Task directions — Leave the images out. Give every line below again, precisely.

Data items:
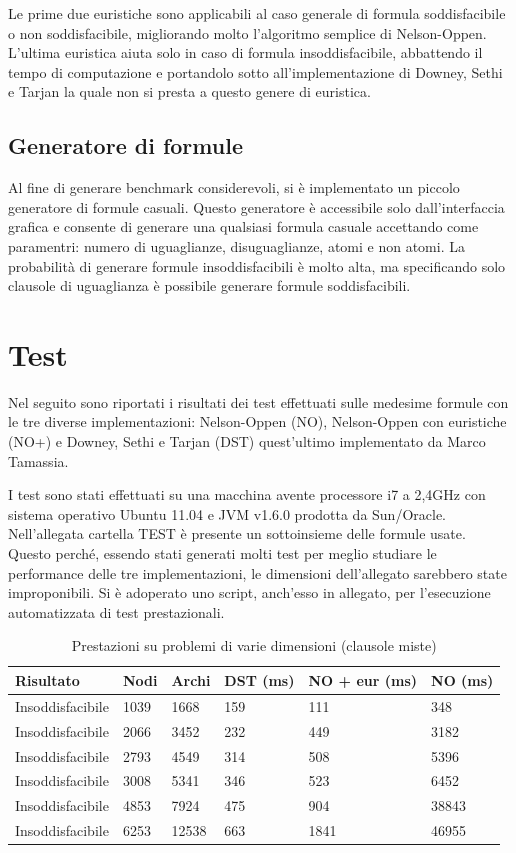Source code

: \documentclass[a4paper,11pt]{article}
\begin{document}
Le prime due euristiche sono applicabili al caso generale di formula soddisfacibile o non soddisfacibile, migliorando molto l'algoritmo semplice di Nelson-Oppen.
L'ultima euristica aiuta solo in caso di formula insoddisfacibile, abbattendo il tempo di computazione e portandolo sotto all'implementazione di Downey, Sethi e Tarjan la quale non si presta a questo genere di euristica.
\subsection{Generatore di formule}
Al fine di generare benchmark considerevoli, si è implementato un piccolo generatore di formule casuali.
Questo generatore è accessibile solo dall'interfaccia grafica e consente di generare una qualsiasi formula casuale accettando come paramentri: numero di uguaglianze, disuguaglianze, atomi e non atomi.
La probabilità di generare formule insoddisfacibili è molto alta, ma specificando solo clausole di uguaglianza è possibile generare formule soddisfacibili.
\section{Test}
Nel seguito sono riportati i risultati dei test effettuati sulle medesime formule con le tre diverse implementazioni: Nelson-Oppen (NO), Nelson-Oppen con euristiche (NO+) e Downey, Sethi e Tarjan (DST) quest'ultimo implementato da Marco Tamassia.

I test sono stati effettuati su una macchina avente processore i7 a 2,4GHz con sistema operativo Ubuntu 11.04 e JVM v1.6.0 prodotta da Sun/Oracle.
Nell'allegata cartella TEST è presente un sottoinsieme delle formule usate. Questo perché, essendo stati generati molti test per meglio studiare le performance delle tre implementazioni, le dimensioni dell'allegato sarebbero state improponibili.
Si è adoperato uno script, anch'esso in allegato, per l'esecuzione automatizzata di test prestazionali.

\begin{table}[htp]
\caption{Prestazioni su problemi di varie dimensioni (clausole miste)}
\centering
\begin{tabular}{| l | l | l | l | l | l |}
\hline
Risultato & Nodi & Archi & DST (ms) & NO + eur (ms) & NO (ms) \\
\hline
Insoddisfacibile & 1039 & 1668 & 159 & 111 & 348 \\
Insoddisfacibile & 2066 & 3452 & 232 & 449 & 3182 \\
Insoddisfacibile & 2793 & 4549 & 314 & 508 & 5396 \\
Insoddisfacibile & 3008 & 5341 & 346 & 523 & 6452 \\
Insoddisfacibile & 4853 & 7924 & 475 & 904 & 38843 \\
Insoddisfacibile & 6253 & 12538 & 663 & 1841 & 46955 \\
\hline
\end{tabular}
\end{table}
\end{document}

Final answer —
Source code

: \documentclass[a4paper,11pt]{article}
\begin{document}
Le prime due euristiche sono applicabili al caso generale di formula soddisfacibile o non soddisfacibile, migliorando molto l'algoritmo semplice di Nelson-Oppen.
L'ultima euristica aiuta solo in caso di formula insoddisfacibile, abbattendo il tempo di computazione e portandolo sotto all'implementazione di Downey, Sethi e Tarjan la quale non si presta a questo genere di euristica.
\subsection{Generatore di formule}
Al fine di generare benchmark considerevoli, si è implementato un piccolo generatore di formule casuali.
Questo generatore è accessibile solo dall'interfaccia grafica e consente di generare una qualsiasi formula casuale accettando come paramentri: numero di uguaglianze, disuguaglianze, atomi e non atomi.
La probabilità di generare formule insoddisfacibili è molto alta, ma specificando solo clausole di uguaglianza è possibile generare formule soddisfacibili.
\section{Test}
Nel seguito sono riportati i risultati dei test effettuati sulle medesime formule con le tre diverse implementazioni: Nelson-Oppen (NO), Nelson-Oppen con euristiche (NO+) e Downey, Sethi e Tarjan (DST) quest'ultimo implementato da Marco Tamassia.

I test sono stati effettuati su una macchina avente processore i7 a 2,4GHz con sistema operativo Ubuntu 11.04 e JVM v1.6.0 prodotta da Sun/Oracle.
Nell'allegata cartella TEST è presente un sottoinsieme delle formule usate. Questo perché, essendo stati generati molti test per meglio studiare le performance delle tre implementazioni, le dimensioni dell'allegato sarebbero state improponibili.
Si è adoperato uno script, anch'esso in allegato, per l'esecuzione automatizzata di test prestazionali.

\begin{table}[htp]
\caption{Prestazioni su problemi di varie dimensioni (clausole miste)}
\centering
\begin{tabular}{| l | l | l | l | l | l |}
\hline
Risultato & Nodi & Archi & DST (ms) & NO + eur (ms) & NO (ms) \\
\hline
Insoddisfacibile & 1039 & 1668 & 159 & 111 & 348 \\
Insoddisfacibile & 2066 & 3452 & 232 & 449 & 3182 \\
Insoddisfacibile & 2793 & 4549 & 314 & 508 & 5396 \\
Insoddisfacibile & 3008 & 5341 & 346 & 523 & 6452 \\
Insoddisfacibile & 4853 & 7924 & 475 & 904 & 38843 \\
Insoddisfacibile & 6253 & 12538 & 663 & 1841 & 46955 \\
\hline
\end{tabular}
\end{table}
\end{document}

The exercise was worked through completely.